Bob Dylan’s Rolling Thunder Review, May 23rd 1976
Dylan’s 1975-‘76 tour, dubbed Rolling Thunder Review was an incredible thing to behold. Somewhere between 15-20 musicians participated in varying combinations in an ever-evolving show that veered from straight folk-Dylan and Joan Baez sharing a microphone alone on Blowin’ In The Wind, to the ‘proto punk skronk’ of the full band slogging through a radically rearranged Shelter From The Storm, to the classic rock finale of Dylan and Roger McGuinn taking turns on unreleased verses of Knockin’ On Heaven’s Door. At Hughes Stadium in Fort Collins (the second to last show of the tour), the show sprawled across more than five hours of rain-soaked Colorado spring weather in front of a stadium full of dazed hippies.
Built in 1968 and torn down in 2018, Hughes Stadium was the home of the Colorado State University Rams football team and only a couple concerts over the years.
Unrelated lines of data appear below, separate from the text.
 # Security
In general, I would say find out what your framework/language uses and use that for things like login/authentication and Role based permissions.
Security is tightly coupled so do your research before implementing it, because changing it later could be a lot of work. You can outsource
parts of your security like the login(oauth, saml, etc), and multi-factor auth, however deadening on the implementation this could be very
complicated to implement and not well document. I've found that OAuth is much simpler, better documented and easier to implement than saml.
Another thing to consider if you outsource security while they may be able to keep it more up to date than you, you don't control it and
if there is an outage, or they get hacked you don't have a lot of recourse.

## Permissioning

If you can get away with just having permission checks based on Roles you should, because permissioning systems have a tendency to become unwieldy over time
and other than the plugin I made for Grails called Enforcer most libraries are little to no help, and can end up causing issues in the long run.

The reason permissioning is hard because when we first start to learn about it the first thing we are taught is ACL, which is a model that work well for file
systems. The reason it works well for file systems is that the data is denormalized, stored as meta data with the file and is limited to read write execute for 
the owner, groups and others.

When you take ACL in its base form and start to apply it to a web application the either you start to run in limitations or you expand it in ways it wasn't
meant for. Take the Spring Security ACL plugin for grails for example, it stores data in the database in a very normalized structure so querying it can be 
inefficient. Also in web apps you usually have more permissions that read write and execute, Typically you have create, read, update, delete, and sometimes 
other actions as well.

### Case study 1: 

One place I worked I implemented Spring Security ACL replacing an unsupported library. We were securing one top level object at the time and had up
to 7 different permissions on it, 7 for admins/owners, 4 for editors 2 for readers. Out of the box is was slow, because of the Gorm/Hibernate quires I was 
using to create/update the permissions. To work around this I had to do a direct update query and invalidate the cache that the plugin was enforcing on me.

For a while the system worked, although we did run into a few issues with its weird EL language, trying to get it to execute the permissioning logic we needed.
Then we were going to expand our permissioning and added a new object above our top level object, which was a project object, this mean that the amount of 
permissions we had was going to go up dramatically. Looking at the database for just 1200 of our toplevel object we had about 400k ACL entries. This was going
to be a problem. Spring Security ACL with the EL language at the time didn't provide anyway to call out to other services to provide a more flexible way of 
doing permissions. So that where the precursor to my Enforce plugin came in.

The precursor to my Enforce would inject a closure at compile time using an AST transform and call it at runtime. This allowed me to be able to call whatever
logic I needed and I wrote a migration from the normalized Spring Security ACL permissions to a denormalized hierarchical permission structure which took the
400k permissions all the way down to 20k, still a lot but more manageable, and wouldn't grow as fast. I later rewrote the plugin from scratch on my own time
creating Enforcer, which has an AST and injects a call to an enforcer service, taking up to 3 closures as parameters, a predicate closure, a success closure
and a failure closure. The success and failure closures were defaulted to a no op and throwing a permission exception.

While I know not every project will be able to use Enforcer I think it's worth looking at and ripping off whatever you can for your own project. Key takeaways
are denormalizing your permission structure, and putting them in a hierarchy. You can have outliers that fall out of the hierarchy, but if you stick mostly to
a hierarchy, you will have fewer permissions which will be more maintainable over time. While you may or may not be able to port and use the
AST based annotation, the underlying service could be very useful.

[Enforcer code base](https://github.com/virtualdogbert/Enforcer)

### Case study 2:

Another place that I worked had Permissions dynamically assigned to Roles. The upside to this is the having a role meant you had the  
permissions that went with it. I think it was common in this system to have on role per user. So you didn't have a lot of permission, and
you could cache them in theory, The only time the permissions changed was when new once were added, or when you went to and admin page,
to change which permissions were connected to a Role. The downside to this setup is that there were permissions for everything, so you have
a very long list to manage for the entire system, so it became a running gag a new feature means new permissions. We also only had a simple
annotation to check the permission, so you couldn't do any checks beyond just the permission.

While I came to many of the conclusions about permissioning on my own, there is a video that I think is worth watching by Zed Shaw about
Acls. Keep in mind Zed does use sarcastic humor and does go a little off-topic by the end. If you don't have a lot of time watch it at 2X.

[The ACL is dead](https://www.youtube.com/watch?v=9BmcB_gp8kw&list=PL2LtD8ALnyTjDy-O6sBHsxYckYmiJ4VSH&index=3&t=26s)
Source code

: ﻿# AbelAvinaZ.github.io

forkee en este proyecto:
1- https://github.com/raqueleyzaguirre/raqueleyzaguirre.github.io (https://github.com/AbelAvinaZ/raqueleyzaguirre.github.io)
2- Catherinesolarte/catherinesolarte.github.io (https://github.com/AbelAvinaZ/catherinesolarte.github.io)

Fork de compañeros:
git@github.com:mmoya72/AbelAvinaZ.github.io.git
The only stadium shows I remember ever happening there were Dylan and then the Rolling Stones in 1976. About 60 miles north of Denver, Fort Collins has had a music community for decades thanks to a large state university fostering radio (notably KTCL and KCSU) and an active club scene. Yet both the Hughes Stadium shows represented something of an anomaly for seasoned Colorado concert-goers. Most stadium shows happened in the Denver/Boulder corridor in those days, so it was a welcome adventure to travel to Fort Collins for the chance to see this historical show.
I was a junior at Denver’s Thomas Jefferson High School then, and I really had to do some fancy convincing to get my parents to agree to let me go during finals week. But I prevailed and set off in the early morning, because the show was scheduled to start at noon. As soon as I arrived at Hughes Stadium, it started raining and didn’t let up until late afternoon when the show was winding down. Being there felt like some sort of biblical trial. Muddy, cold and wet, all was redeemed when Dylan and company hit the stage to give us an incredible show for the ages.
Both an Album (Hard Rain) and television special were recorded that day, but neither really captured the magic of being there. I’ve talked to many other people who were there, and everyone agrees it was the show of a lifetime. It was one of those rare times when you felt like you were actually inside of history, not just reading about it after the fact.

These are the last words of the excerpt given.